But Jesus doesn’t see it that way. He’s been telling people that as the Messiah, he is the Light of the world. So, he decides to prove it by bringing light into this man’s life. Jesus takes some mud, places it in the man’s eye sockets, and after a wash in a nearby pool, the man comes back with working eyes.  

This kind of miracle would seem to be good proof that there’s a messiah in town, but the next part of the story shows it isn’t that simple. The religious officials are incensed. They clearly feel there are rules and regulations about this kind of thing, and this man’s restored sight does not fit. First, they question the evidence – this can’t really be a man who was born blind. Next , they denounce Jesus – he’s no Messiah, and if he were, he would know it is unlawful to cure on a Sabbath. Then, when the blind man asks why they are getting so upset about such a holy, compassionate act, the officials turn on the blind man and denounce him as a sinner who has no business telling them about holy matters. He is dismissed by the officials and even his parents.  

The curing of this man’s blindness has served as a flashlight into the shadows of the religious order of the day. The religious officials have a system that they are so committed to upholding that they cannot accept this new evidence of a holy act. They feel they know how the world works, and any evidence that doesn’t fit into that system will be denounced and rejected. The system is more importance than the facts.    

Have you ever been in that situation? Where something new appears and it is so different from what you expect that you just can’t process it?  For parents, and grandparents, this kind of cognitive dissonance can be a problem when a child announces that they are trans. For parents, this can be the shock of a lifetime.

They have spent this child’s entire life helping them learn the ways of society, and that includes how to be a boy or a girl. It starts early. Usually,   our first question when a baby is born is whether it is a boy or a girl. We do this because our entire society is defined by gender, and we want our kids to fit in. And that takes a lot of training. Kids need to learn how to dress, how to behave. Toys  and clothes are bought for Christmas and birthdays that often have some kind of gender identity tied to them. Trucks for boys, dolls for girls. Parents are the ones who look at their children and see themselves reflected. We are reminded of our own childhoods, remember when we were boys and girls. We encourage our kids to do some of the same things we did as children, and those activities come with gender expectations, too. We want what’s best for our kids, and helping them learn the ways of their gender is part of that.    

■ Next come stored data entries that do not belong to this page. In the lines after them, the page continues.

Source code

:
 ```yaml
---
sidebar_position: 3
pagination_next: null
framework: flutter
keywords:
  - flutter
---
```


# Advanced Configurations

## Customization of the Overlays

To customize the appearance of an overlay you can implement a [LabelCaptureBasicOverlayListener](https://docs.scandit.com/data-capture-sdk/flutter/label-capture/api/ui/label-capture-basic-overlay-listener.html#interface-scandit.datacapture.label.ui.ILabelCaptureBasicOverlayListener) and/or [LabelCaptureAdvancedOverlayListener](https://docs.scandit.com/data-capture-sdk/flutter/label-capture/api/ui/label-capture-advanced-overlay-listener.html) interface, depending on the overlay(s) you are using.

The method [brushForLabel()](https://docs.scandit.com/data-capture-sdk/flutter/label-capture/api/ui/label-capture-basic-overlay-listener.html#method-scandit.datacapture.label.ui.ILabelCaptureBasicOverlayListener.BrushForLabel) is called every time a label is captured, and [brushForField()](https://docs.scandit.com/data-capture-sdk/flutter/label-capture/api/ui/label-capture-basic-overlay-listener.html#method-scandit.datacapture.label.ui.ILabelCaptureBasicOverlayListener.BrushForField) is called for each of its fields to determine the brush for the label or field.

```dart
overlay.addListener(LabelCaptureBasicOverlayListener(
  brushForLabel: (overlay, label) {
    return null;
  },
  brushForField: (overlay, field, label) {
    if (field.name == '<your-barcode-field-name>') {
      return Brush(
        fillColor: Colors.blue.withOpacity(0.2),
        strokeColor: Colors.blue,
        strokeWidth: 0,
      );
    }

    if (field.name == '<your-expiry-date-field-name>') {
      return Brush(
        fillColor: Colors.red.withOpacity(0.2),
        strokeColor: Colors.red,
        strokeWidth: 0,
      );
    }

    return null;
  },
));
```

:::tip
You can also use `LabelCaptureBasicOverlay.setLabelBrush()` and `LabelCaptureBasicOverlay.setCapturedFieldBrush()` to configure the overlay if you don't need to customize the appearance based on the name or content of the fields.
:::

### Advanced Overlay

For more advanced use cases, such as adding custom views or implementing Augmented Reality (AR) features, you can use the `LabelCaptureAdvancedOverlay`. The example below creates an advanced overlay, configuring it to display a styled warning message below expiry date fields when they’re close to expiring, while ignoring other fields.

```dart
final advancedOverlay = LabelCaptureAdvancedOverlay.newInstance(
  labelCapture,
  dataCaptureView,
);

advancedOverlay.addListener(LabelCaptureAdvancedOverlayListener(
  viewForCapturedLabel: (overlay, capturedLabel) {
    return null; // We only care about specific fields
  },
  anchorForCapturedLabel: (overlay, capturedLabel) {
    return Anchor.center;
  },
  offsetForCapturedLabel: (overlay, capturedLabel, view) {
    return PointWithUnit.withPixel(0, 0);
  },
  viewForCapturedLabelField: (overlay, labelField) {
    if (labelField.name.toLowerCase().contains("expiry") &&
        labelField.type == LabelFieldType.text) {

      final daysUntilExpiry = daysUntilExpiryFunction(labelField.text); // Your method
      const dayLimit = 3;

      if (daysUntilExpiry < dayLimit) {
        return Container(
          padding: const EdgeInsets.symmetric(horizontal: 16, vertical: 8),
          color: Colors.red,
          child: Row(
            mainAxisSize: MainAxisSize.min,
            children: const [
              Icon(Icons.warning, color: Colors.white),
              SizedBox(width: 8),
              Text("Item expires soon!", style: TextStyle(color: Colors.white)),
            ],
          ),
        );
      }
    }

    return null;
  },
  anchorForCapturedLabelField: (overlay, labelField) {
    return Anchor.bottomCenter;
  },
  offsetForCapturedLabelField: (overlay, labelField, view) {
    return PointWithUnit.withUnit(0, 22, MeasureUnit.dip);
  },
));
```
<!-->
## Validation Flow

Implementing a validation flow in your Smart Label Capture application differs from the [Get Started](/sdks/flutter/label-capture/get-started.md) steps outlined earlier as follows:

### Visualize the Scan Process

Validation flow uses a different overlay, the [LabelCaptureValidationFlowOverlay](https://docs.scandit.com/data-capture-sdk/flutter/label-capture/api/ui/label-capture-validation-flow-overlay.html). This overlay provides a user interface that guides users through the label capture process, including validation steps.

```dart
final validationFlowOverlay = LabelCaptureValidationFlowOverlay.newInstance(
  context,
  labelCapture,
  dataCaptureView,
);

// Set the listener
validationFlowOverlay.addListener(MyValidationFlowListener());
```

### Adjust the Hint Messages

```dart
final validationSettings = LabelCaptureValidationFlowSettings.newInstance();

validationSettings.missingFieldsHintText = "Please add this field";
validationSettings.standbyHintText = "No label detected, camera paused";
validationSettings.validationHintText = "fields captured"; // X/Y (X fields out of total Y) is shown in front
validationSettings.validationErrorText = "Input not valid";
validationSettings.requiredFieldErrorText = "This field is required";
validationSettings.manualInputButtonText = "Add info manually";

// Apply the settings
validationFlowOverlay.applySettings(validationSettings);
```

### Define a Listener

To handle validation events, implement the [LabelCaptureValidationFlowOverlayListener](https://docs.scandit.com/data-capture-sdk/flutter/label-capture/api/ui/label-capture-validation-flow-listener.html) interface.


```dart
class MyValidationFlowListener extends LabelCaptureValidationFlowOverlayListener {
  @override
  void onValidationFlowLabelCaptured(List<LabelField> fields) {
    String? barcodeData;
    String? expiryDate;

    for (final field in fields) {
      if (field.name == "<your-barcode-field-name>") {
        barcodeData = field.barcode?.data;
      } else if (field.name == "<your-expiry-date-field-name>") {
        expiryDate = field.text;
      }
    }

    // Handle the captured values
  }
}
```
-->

And it’s not just parents. Grandparents and friends are part of this system, as are teachers and other role models. Studies have found that parents unconsciously speak differently to boys and girls, using more words about emotions with little girls than with little boys. So, when a child comes out saying that they do not feel comfortable in their assigned role, that can be quite a shock. Parents are faced with the possibility that they don’t really know their child very well,  and that they have been wrong about them. That hurts. But so does the realization that perhaps they have been forcing an unwanted gender identity on their child, for their entire life.

A gender identity that has been causing their child pain, every single day. That is a terrible realization, and often generates a lot of resentment on both sides. The child may see their parents as the enemy, and the parents may feel angry, guilty, sad and betrayed, often all at once.  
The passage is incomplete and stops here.